A High-Level StreamInsight 2.1 Preview

Hello Folks,

With StreamInsight 2.0 barely out the door, it may seem soon to start talking about the next version, but the team has been busy adding features and trying to keep to our usual 6-8 month release cycle. And with 2.1 shaping up to be a pretty significant release for us, we’d like to start giving a preview.

I’m not going to dig into a lot of technical details in this post – those will be forthcoming – but I would like to give a high-level overview of what we’ve done and why we’ve done it. Let’s start with motivation.

We’ve received a lot of feedback on StreamInsight 2.0 and earlier. To sketch some, we’ve heard that:

  • The object model is somewhat hard to understand. E.g., what exactly is a query vs. a query template?
  • It’s difficult to write the basic plumbing. And the state machine adapters need to adhere to makes them particularly hard to write.
  • Although many of the aforementioned problems can be avoided by using sequence input (IObservables and IEnumerables) and output, they are restricted to the embedded host: as soon as you want to run remotely, you have to use adapters and the full object model.
  • Using checkpointing likewise requires that you abandon sequence input.
  • The query topologies supported by checkpointing are too limited. In particular, many users want to have a single query connect to a remote data source, ingest the data into StreamInsight, and present it to other queries. This is done through the use of published streams, the use of which precludes checkpointing.

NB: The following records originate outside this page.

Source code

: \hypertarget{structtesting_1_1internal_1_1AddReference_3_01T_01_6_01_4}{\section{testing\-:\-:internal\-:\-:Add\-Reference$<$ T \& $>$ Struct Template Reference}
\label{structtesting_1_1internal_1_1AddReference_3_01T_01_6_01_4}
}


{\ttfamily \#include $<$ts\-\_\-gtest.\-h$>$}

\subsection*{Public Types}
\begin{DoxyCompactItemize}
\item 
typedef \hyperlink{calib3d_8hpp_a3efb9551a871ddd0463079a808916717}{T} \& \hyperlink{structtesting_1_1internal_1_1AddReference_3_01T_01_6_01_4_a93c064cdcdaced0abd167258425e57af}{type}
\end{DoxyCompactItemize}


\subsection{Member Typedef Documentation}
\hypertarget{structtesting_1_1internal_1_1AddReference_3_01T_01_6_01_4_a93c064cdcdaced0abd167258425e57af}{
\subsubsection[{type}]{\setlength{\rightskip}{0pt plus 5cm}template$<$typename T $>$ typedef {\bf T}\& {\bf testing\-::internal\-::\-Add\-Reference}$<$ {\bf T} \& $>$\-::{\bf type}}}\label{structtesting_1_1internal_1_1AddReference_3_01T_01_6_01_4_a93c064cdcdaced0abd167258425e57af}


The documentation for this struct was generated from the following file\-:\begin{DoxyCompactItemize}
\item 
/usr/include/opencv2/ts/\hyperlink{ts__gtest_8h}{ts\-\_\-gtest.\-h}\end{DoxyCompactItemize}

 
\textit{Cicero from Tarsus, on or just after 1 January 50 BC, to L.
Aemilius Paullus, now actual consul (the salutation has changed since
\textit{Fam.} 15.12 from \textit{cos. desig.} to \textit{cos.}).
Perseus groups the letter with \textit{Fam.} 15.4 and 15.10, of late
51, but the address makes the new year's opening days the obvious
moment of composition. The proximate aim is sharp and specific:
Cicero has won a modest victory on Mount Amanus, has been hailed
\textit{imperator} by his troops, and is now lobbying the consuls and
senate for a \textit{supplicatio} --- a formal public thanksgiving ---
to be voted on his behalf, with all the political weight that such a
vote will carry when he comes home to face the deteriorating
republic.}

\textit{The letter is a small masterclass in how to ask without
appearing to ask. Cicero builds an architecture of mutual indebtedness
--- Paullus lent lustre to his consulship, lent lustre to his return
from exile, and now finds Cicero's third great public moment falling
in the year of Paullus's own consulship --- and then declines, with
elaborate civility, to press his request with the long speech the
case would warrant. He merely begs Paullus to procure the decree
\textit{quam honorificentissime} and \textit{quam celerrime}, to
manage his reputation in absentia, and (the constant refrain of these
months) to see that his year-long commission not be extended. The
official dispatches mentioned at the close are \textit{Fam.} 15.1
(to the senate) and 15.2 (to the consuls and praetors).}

In addition to this, the Reactive (Rx) community has been asking for a server like our remote host.

While any code written against StreamInsight 2.0 and earlier remains supported, StreamInsight 2.1 includes a rather large update to our programming surface that address all of these. We have:

  • Created a new object model that is much more clear and consistent. We’ll talk about details in another post, but this object model is heavily influenced by Reactive’s sources, sinks, and subjects.
  • Supported observable and enumerable workflows in the server. These can be combined with temporal logic or used independently. E.g., you can use Rx to marshal data into StreamInsight, or you can use the server to host solely-Rx pipelines – whichever best matches your workflow.
  • Eliminated the need to use the complex adapter contracts in most cases. Instead of adapters, ingress and egress can be handled with observables and enumerables. Adapters remain fully supported in the new model, so you can continue to use them.
  • Expanded the set of workloads that support checkpointing to include those with shared computation.

We’ll be sharing more details about the upcoming release over the next few weeks.

Cheers
-Isaac